In the switching apparatus and the activation suppression methods, since organic compounds from which black powder may be formed or organic compounds which are changing to black powder is oxidized in a condition that organic acid which floats as gas in the enclosed case does not form a film on the surface of the contact, formation of black powder on and in the proximity of the surface of the contact can be prevented thereby to suppress activation of the surface of the contact. Accordingly, increase in life of the electric contact and remarkable improvement in reliability of the switching apparatus can be realized without taking the risk that a new problem arises by artificial formation of an organic film on the surface of a contact as in the prior art.
As the organic acid or organic acid precursor, organic acid having a carboxyl group or precursor of organic acid having a carboxyl group may be used, and preferably, formic acid or formic acid precursor is used. Where oxygen is filled in the enclosed case, an oxidation by the organic acid can be accelerated, and where the electric contact contains silver, the oxidation by the organic acid upon the organic compounds can be promoted by a catalytic action of the silver.
The above and other objects, features and advantages of the present invention will become apparent from the following description and the appended claims, taken in conjunction with the accompanying drawings in which like parts or elements are denoted by like reference characters.
FIG. 1 is a schematic sectional view of a switching apparatus to which the present invention is applied;
FIG. 2 is a schematic sectional view of another switching apparatus to which the present invention is applied;
FIG. 3 is a schematic sectional view of a further switching apparatus to which the present invention is applied;
FIG. 4 is a schematic view illustrating of action of the switching apparatus of FIG. 1; and
FIG. 5 is a flow diagram illustrating a procedure of manufacture of a switching apparatus.

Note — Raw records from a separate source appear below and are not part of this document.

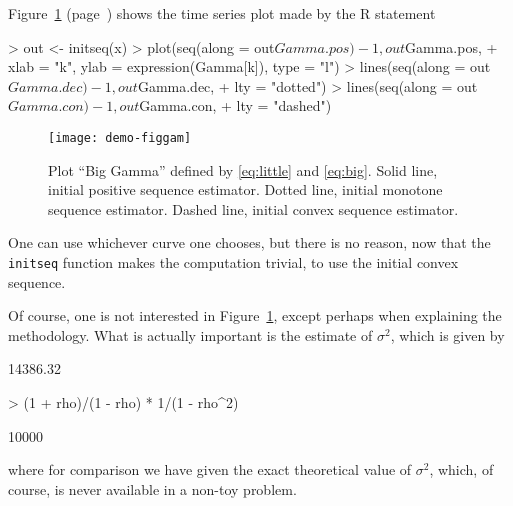 \documentclass{article}
\begin{document}
Figure~\ref{fig:gamma} (page~\pageref{fig:gamma})
shows the time series plot made by the R statement
\begin{Schunk}
\begin{Sinput}
> out <- initseq(x)
> plot(seq(along = out$Gamma.pos) - 1, out$Gamma.pos, 
+     xlab = "k", ylab = expression(Gamma[k]), type = "l")
> lines(seq(along = out$Gamma.dec) - 1, out$Gamma.dec, 
+     lty = "dotted")
> lines(seq(along = out$Gamma.con) - 1, out$Gamma.con, 
+     lty = "dashed")
\end{Sinput}
\end{Schunk}
\begin{figure}
\begin{center}
\texttt{[image: demo-figgam]}
\end{center}
\caption{Plot ``Big Gamma'' defined by \eqref{eq:little} and \eqref{eq:big}.
Solid line, initial positive sequence estimator.
Dotted line, initial monotone sequence estimator.
Dashed line, initial convex sequence estimator.}
\label{fig:gamma}
\end{figure}
One can use whichever curve one chooses, but there is no reason, now that
the \texttt{initseq} function makes the computation trivial, to use the
initial convex sequence.

Of course, one is not interested in Figure~\ref{fig:gamma}, except
perhaps when explaining the methodology.  What is actually important
is the estimate of $\sigma^2$, which is given by
\begin{Schunk}
\begin{Soutput}
[1] 14386.32
\end{Soutput}
\begin{Sinput}
> (1 + rho)/(1 - rho) * 1/(1 - rho^2)
\end{Sinput}
\begin{Soutput}
[1] 10000
\end{Soutput}
\end{Schunk}
where for comparison we have given the exact theoretical value of $\sigma^2$,
which, of course, is never available in a non-toy problem.
\end{document}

FIGS. 1, 2 and 3 are schematic sectional views showing different switching apparatus to which the present invention is applied. The switching apparatus are each formed as a relay and are common in construction in that relay components such as electric contacts 2, an electromagnet 3, a permanent magnet 4 and an armature 5 are accommodated in an enclosed case 1.
Referring first to FIG. 1, the switching apparatus shown is constructed such that a large number of microcapsules 7 in which organic acid or organic acid precursor 6 from which organic acid is produced as time passes is enclosed are placed in the internal space of the enclosed case 1 to reach a condition wherein organic acid 6a when it escapes from the filled state by the microcapsules 7 and vaporizes in the enclosed case 1 oxidizes organic compounds produced on and in the proximity of the contact surfaces 2a without forming a film on the contact surfaces 2a. This condition can be realized readily by using an organic acid that have high vapor pressure and a precursor of organic acid as the organic acid or organic acid precursor 6 and adjusting the physical properties, the volumes, the quantity, the filling method and/or the filling locations of the microcapsules 7 so that the organic acid 6a which may escape from the microcapsules 7 and float in the internal space of the enclosed case 1 may not become so surplus as to form an organic film on the contact surfaces 2a.
Even if the organic acid or organic acid precursor 6 is filled in the microcapsules 7, the filling is not performed in such a form that the airtight filling state is maintained permanently but in such a form that, after the microcapsules 7 are placed into the internal space of the enclosed case 1, the organic acid or organic acid precursor 6 escapes from the filled state by a physical or chemical change, for example, in such a form that the microcapsules 7 are broken by thermal expansion of the filled organic acid or organic acid precursor 6 or the microcapsules 7 are melted by heat. Meanwhile, the organic acid or organic acid precursor 6 may be filled into the microcapsules 7, for example, by a method wherein organic acid or organic acid precursor is emulsified in solution so that it is dispersed as fine particles into the solution and then an organic compound is added to form a solid thin film on outer hulls of the fine particles of the organic acid or organic acid precursor, or by some other suitable method.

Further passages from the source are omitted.